A new review examines how insertion and deletion (indel) errors disrupt data synchronization in modern communication systems. By surveying both traditional and Deep Learning-driven approaches, the study provides a comprehensive overview of existing solutions and outlines future directions for more reliable communication in 6G, satellite networks, and beyond.
Insertion and deletion (indel) errors present a critical challenge in modern communication systems, especially as technologies evolve toward 5G/6G networks, satellite communications, and large-scale Internet of Things (IoT) deployments. Unlike conventional bit errors, indel errors disrupt sequence alignment, making accurate data recovery significantly more difficult. Addressing this issue, Peng Zhu, Hui Yang, Chao Yu, and Wenwu Xie from Hunan Institute of Science and Technology, and Ji Wang from Central China Normal University, have published a comprehensive review in Advanced Information and Communication , systematically examining existing indel error detection and correction techniques and outlining future research directions.
“Indel errors are not just about incorrect bits. They break the structure of the data itself,” explains Professor Peng Zhu.
“As a result, synchronization recovery becomes a key challenge for reliable communication, particularly in complex and dynamic environments,” note Professors Chao Yu and Wenwu Xie.
The review organizes existing solutions into two major paradigms: traditional model-driven approaches and emerging data-driven methods. Traditional techniques—including synchronization marker-based methods, edit-distance coding, sequence alignment, and probabilistic models—have shown solid performance in relatively stable conditions. However, their effectiveness often degrades in scenarios involving high error rates, high mobility, and complex channel environments.
To address these limitations, recent research has explored the integration of deep learning models into synchronization recovery and decoding processes. Architectures such as convolutional neural networks (CNNs), recurrent neural networks (RNNs), Transformers, and deep neural networks (DNNs) are increasingly used to assist tasks such as synchronization-state estimation, sequence alignment, and error detection in complex and time-varying communication environments.

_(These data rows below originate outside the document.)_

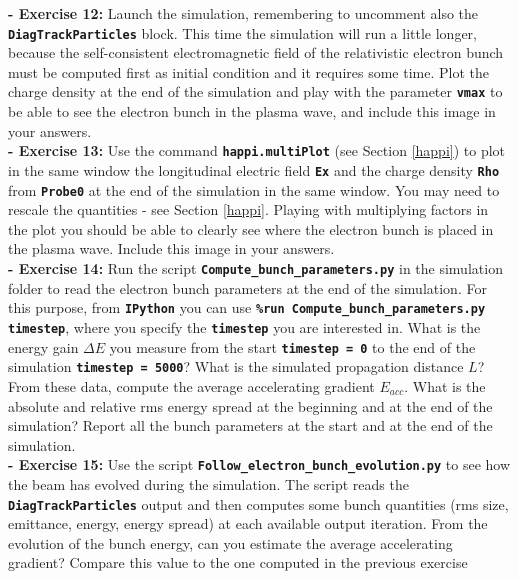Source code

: \documentclass{article}
\newcommand{\commandline}[1]{\texttt{\textbf{#1}}}
\begin{document}
\textbf{ - Exercise 12:} Launch the simulation, remembering to uncomment also the \commandline{DiagTrackParticles} block. This time the simulation will run a little longer, because the self-consistent electromagnetic field of the relativistic electron bunch must be computed first as initial condition and it requires some time. Plot the charge density at the end  of the simulation and play with the parameter \commandline{vmax} to be able to see the electron bunch in the plasma wave, and include this image in your answers.\\

\textbf{ - Exercise 13:} Use the command \commandline{happi.multiPlot} (see Section \ref{happi}) to plot in the same window the longitudinal electric field \commandline{Ex} and the charge density \commandline{Rho} from \commandline{Probe0} at the end of the simulation in the same window. You may need to rescale the quantities - see Section \ref{happi}. Playing with multiplying factors in the plot you should be able to clearly see where the electron bunch is placed in the plasma wave. Include this image in your answers.\\

\textbf{ - Exercise 14:} Run the script \commandline{Compute\_bunch\_parameters.py} in the simulation folder to read the electron bunch parameters at the end of the simulation. For this purpose, from \commandline{IPython} you can use \commandline{\%run Compute\_bunch\_parameters.py timestep}, where you specify the \commandline{timestep} you are interested in. What is the energy gain $\Delta E$ you measure from the start \commandline{timestep = 0} to the end of the simulation \commandline{timestep = 5000}? What is the simulated propagation distance $L$? From these data, compute the average accelerating  gradient $E_{acc}$. What is the absolute and relative rms energy spread at the beginning and at the end of the simulation? Report all the bunch parameters at the start and at the end of the simulation.\\

\textbf{ - Exercise 15:} Use the script \commandline{Follow\_electron\_bunch\_evolution.py} to see how the beam has evolved during the simulation. The script reads the \commandline{DiagTrackParticles} output and then computes some bunch quantities (rms size, emittance, energy, energy spread) at each available output iteration. From the evolution of the bunch energy, can you estimate the average accelerating gradient? Compare this value to the one computed in the previous exercise\\
\end{document}

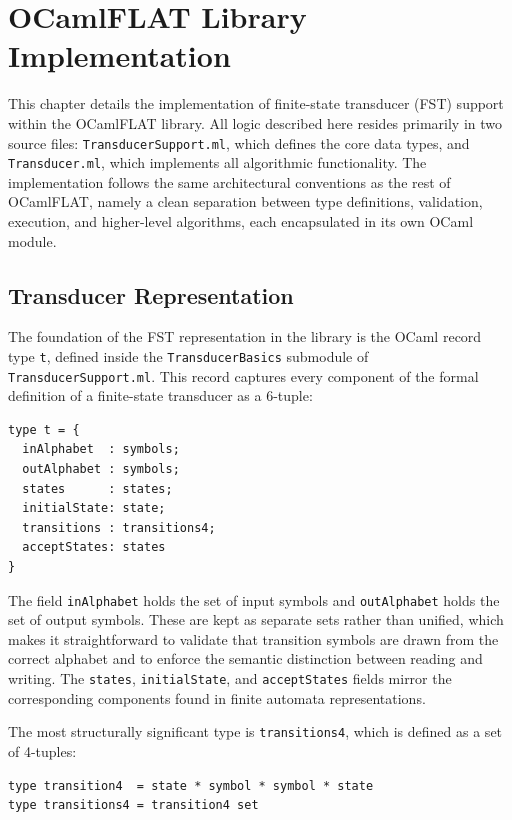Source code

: %

\chapter{OCamlFLAT Library Implementation}
\label{cha:transducer-implementation}

This chapter details the implementation of finite-state transducer (FST) support within the OCamlFLAT library. 
All logic described here resides primarily in two source files: 
\texttt{TransducerSupport.ml}, which defines the core data types, 
and \texttt{Transducer.ml}, which implements all algorithmic functionality. 
The implementation follows the same architectural conventions as the rest of OCamlFLAT, 
namely a clean separation between type definitions, validation, execution, and higher-level algorithms, 
each encapsulated in its own OCaml module.

\section{Transducer Representation}
\label{sec:back_representation}

The foundation of the FST representation in the library is the OCaml record type \texttt{t}, 
defined inside the \texttt{TransducerBasics} submodule of \texttt{TransducerSupport.ml}. 
This record captures every component of the formal definition of a finite-state transducer as a 6-tuple:

\begin{verbatim}
type t = {
  inAlphabet  : symbols;
  outAlphabet : symbols;
  states      : states;
  initialState: state;
  transitions : transitions4;
  acceptStates: states
}
\end{verbatim}

The field \texttt{inAlphabet} holds the set of input symbols and \texttt{outAlphabet} 
holds the set of output symbols. These are kept as separate sets rather than unified, 
which makes it straightforward to validate that transition symbols are drawn from the correct alphabet and to enforce the 
semantic distinction between reading and writing. The \texttt{states}, \texttt{initialState}, and \texttt{acceptStates} 
fields mirror the corresponding components found in finite automata representations.

The most structurally significant type is \texttt{transitions4}, which is defined as a set of 4-tuples:

\begin{verbatim}
type transition4  = state * symbol * symbol * state
type transitions4 = transition4 set
\end{verbatim}

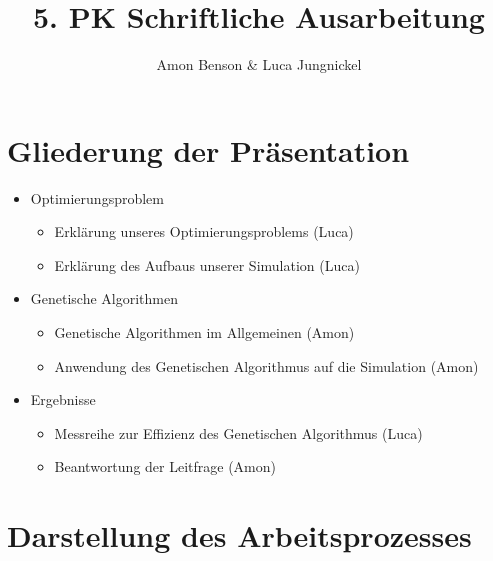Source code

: \documentclass[a4paper, 11pt]{scrartcl}
\title{5. PK Schriftliche Ausarbeitung}
\author{Amon Benson \& Luca Jungnickel}
\date{}
\begin{document}
\maketitle
\newpage

\tableofcontents
\newpage

\setcounter{page}{1}



\newpage
\section{Gliederung der Präsentation}

\begin{itemize}

\item{Optimierungsproblem}
\begin{itemize}
\item Erklärung unseres Optimierungsproblems (Luca)
\item Erklärung des Aufbaus unserer Simulation (Luca)
\end{itemize}

\item{Genetische Algorithmen}
\begin{itemize}
\item Genetische Algorithmen im Allgemeinen (Amon)
\item Anwendung des Genetischen Algorithmus auf die Simulation (Amon)
\end{itemize}

\item{Ergebnisse}
\begin{itemize}
\item Messreihe zur Effizienz des Genetischen Algorithmus (Luca)
\item Beantwortung der Leitfrage (Amon)
\end{itemize}
\end{itemize}



\newpage
\section{Darstellung des Arbeitsprozesses}



\end{document}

The review also highlights the growing interest in semantic communication. Instead of focusing solely on bit-level accuracy, this paradigm considers whether useful information can still be recovered when data is partially lost or misaligned. By combining ideas such as joint source-channel coding and data-driven modeling, semantic communication aims to recover meaningful information and improve communication reliability under severe distortion conditions.
At the same time, the study carefully examines current challenges. Deep learning-based methods often require large training datasets and significant computational resources, while their performance under varying channel conditions remains a challenge. Semantic communication-based approaches, although promising, still face issues related to domain adaptation and compatibility with existing communication system architectures.
A key contribution of the review lies in its systematic discussion of future research directions. The authors identify several important areas for further study, including synchronization recovery in highly dynamic and complex channels, lightweight deep learning model design, integration of mathematical optimization with learning-based methods, semantic communication-driven error correction, unified end-to-end evaluation frameworks, and customized solutions for emerging applications such as DNA storage, quantum communication, and wearable systems.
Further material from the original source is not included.